WHAT NEEDS TO BE DONE: Only the lines from the start of the data below through the line that contains "Vorschriften dieser Verordnung" are to be copied, exactly and without pictures.

Collected data
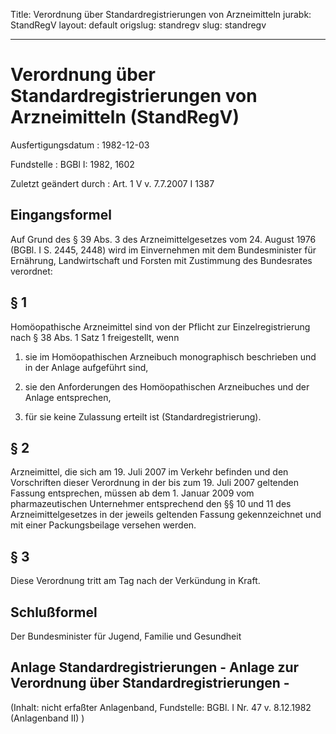 Title: Verordnung über Standardregistrierungen von Arzneimitteln
jurabk: StandRegV
layout: default
origslug: standregv
slug: standregv

---

# Verordnung über Standardregistrierungen von Arzneimitteln (StandRegV)

Ausfertigungsdatum
:   1982-12-03

Fundstelle
:   BGBl I: 1982, 1602

Zuletzt geändert durch
:   Art. 1 V v. 7.7.2007 I 1387


## Eingangsformel

Auf Grund des § 39 Abs. 3 des Arzneimittelgesetzes vom 24. August 1976
(BGBl. I S. 2445, 2448) wird im Einvernehmen mit dem Bundesminister
für Ernährung, Landwirtschaft und Forsten mit Zustimmung des
Bundesrates verordnet:


## § 1

Homöopathische Arzneimittel sind von der Pflicht zur
Einzelregistrierung nach § 38 Abs. 1 Satz 1 freigestellt, wenn

1.  sie im Homöopathischen Arzneibuch monographisch beschrieben und in der
    Anlage aufgeführt sind,


2.  sie den Anforderungen des Homöopathischen Arzneibuches und der Anlage
    entsprechen,


3.  für sie keine Zulassung erteilt ist (Standardregistrierung).





## § 2

Arzneimittel, die sich am 19. Juli 2007 im Verkehr befinden und den
Vorschriften dieser Verordnung in der bis zum 19. Juli 2007 geltenden
Fassung entsprechen, müssen ab dem 1. Januar 2009 vom pharmazeutischen
Unternehmer entsprechend den §§ 10 und 11 des Arzneimittelgesetzes in
der jeweils geltenden Fassung gekennzeichnet und mit einer
Packungsbeilage versehen werden.


## § 3

Diese Verordnung tritt am Tag nach der Verkündung in Kraft.


## Schlußformel

Der Bundesminister für Jugend, Familie und Gesundheit


## Anlage Standardregistrierungen - Anlage zur Verordnung über Standardregistrierungen -

(Inhalt: nicht erfaßter Anlagenband,
Fundstelle: BGBl. I Nr. 47 v. 8.12.1982 (Anlagenband II)             )


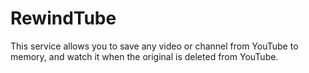# RewindTube
This service allows you to save any video or channel from YouTube to memory, and watch it when the original is deleted from YouTube.

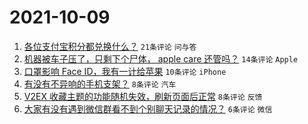 # 2021-10-09

1. [各位支付宝积分都兑换什么？](https://www.v2ex.com/t/806565) `21条评论` `问与答`
1. [机器被车子压了，只剩下个尸体， apple care 还管吗？](https://www.v2ex.com/t/806574) `14条评论` `Apple`
1. [口罩影响 Face ID，我有一计给苹果](https://www.v2ex.com/t/806566) `10条评论` `iPhone`
1. [有没有不异响的手机支架？](https://www.v2ex.com/t/806576) `8条评论` `汽车`
1. [V2EX 收藏主题的功能随机失效，刷新页面后正常](https://www.v2ex.com/t/806570) `8条评论` `反馈`
1. [大家有没有遇到微信群看不到个别聊天记录的情况？](https://www.v2ex.com/t/806569) `6条评论` `微信`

SOLUTION:
 Title: Verordnung über Standardregistrierungen von Arzneimitteln
jurabk: StandRegV
layout: default
origslug: standregv
slug: standregv

---

# Verordnung über Standardregistrierungen von Arzneimitteln (StandRegV)

Ausfertigungsdatum
:   1982-12-03

Fundstelle
:   BGBl I: 1982, 1602

Zuletzt geändert durch
:   Art. 1 V v. 7.7.2007 I 1387


## Eingangsformel

Auf Grund des § 39 Abs. 3 des Arzneimittelgesetzes vom 24. August 1976
(BGBl. I S. 2445, 2448) wird im Einvernehmen mit dem Bundesminister
für Ernährung, Landwirtschaft und Forsten mit Zustimmung des
Bundesrates verordnet:


## § 1

Homöopathische Arzneimittel sind von der Pflicht zur
Einzelregistrierung nach § 38 Abs. 1 Satz 1 freigestellt, wenn

1.  sie im Homöopathischen Arzneibuch monographisch beschrieben und in der
    Anlage aufgeführt sind,


2.  sie den Anforderungen des Homöopathischen Arzneibuches und der Anlage
    entsprechen,


3.  für sie keine Zulassung erteilt ist (Standardregistrierung).





## § 2

Arzneimittel, die sich am 19. Juli 2007 im Verkehr befinden und den
Vorschriften dieser Verordnung in der bis zum 19. Juli 2007 geltenden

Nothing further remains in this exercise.